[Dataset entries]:
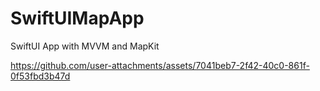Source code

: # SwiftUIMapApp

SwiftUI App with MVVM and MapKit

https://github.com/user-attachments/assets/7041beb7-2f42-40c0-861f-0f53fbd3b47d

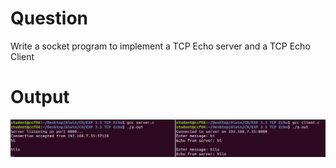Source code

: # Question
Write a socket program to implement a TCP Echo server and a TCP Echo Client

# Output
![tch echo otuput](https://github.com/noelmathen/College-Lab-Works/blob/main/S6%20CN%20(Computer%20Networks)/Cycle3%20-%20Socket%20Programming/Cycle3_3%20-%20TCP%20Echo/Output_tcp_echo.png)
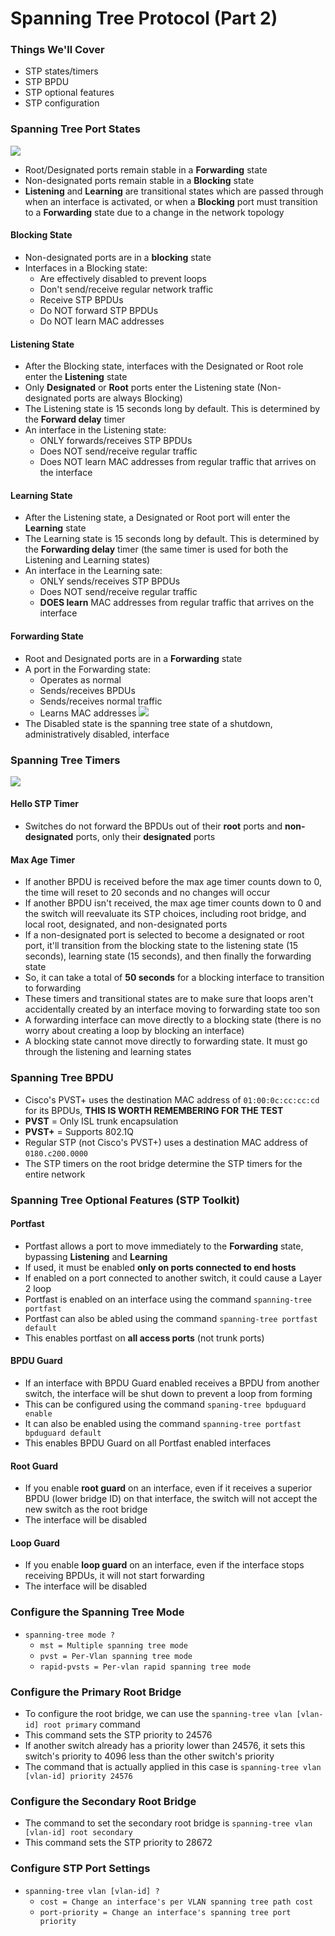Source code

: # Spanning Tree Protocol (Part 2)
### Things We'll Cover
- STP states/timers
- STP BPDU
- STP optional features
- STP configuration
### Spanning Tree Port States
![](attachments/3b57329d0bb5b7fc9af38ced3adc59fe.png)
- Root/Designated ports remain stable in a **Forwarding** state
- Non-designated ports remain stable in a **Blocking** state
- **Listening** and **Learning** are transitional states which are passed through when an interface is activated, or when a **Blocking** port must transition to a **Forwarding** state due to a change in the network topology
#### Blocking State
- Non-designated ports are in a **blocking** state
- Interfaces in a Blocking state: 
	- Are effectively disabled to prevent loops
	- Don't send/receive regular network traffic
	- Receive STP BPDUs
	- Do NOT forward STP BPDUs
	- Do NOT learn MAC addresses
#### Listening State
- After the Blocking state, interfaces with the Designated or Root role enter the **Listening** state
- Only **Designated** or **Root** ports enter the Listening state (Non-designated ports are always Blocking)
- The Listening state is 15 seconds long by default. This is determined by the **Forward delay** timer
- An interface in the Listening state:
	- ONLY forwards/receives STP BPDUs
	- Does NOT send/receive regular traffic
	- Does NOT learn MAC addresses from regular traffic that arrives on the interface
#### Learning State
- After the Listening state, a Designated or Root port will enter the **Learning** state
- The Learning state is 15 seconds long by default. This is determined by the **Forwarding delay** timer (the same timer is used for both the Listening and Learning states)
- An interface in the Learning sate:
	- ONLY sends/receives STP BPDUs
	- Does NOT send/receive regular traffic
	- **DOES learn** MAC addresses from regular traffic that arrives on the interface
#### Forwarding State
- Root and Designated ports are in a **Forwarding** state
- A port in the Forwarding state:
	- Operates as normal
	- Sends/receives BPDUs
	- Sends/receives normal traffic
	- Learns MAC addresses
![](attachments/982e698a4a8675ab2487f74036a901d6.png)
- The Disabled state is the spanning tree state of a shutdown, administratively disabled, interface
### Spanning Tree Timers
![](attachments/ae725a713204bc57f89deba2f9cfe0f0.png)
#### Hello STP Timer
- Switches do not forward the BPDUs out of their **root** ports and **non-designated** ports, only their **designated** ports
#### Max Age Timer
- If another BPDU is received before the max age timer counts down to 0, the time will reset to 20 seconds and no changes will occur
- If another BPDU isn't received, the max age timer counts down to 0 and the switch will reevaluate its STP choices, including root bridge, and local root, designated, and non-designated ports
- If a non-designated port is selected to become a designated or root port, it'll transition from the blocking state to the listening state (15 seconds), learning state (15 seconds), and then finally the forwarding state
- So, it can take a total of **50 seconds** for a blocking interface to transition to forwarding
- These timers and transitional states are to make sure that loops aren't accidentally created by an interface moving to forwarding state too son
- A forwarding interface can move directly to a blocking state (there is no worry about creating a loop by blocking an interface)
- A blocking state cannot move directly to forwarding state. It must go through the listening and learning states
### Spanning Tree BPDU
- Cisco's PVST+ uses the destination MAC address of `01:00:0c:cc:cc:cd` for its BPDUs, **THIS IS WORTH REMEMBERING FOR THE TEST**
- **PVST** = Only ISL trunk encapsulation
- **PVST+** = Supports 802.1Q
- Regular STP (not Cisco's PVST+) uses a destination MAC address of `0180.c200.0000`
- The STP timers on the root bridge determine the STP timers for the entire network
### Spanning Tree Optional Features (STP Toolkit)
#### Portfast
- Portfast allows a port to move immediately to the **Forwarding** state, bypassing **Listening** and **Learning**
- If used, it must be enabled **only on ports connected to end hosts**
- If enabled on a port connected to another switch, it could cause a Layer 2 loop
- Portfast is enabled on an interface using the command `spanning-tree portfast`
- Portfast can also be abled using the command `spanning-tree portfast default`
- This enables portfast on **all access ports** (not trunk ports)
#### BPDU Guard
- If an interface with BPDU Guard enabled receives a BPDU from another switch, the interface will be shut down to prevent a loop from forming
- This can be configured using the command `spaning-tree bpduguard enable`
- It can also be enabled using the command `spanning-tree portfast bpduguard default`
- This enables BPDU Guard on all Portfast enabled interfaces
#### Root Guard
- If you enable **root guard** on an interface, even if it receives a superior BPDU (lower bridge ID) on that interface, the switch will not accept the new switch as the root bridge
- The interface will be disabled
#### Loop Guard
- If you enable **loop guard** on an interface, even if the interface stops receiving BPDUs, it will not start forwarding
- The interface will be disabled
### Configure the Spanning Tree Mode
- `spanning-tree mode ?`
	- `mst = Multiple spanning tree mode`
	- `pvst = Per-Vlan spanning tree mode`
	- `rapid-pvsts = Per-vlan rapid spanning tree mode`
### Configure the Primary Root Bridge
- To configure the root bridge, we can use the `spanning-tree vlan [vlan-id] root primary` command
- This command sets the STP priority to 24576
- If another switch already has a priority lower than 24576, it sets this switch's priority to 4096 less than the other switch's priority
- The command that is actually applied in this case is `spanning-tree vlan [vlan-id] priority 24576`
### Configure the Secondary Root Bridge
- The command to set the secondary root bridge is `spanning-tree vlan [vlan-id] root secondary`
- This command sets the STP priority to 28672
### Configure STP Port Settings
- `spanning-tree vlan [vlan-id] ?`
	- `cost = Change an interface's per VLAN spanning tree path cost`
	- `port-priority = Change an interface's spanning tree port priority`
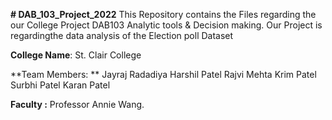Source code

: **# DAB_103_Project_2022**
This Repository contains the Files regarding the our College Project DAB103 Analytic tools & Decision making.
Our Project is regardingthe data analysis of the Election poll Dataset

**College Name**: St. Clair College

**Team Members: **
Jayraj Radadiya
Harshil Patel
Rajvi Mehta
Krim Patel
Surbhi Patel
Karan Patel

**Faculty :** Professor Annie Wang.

[DIRECTIONS FOR THIS TASK]:
Copy every line of the entries above in which "also" occurs.

[RESPONSE TO THE TASK]:
- Portfast can also be abled using the command `spanning-tree portfast default`
- It can also be enabled using the command `spanning-tree portfast bpduguard default`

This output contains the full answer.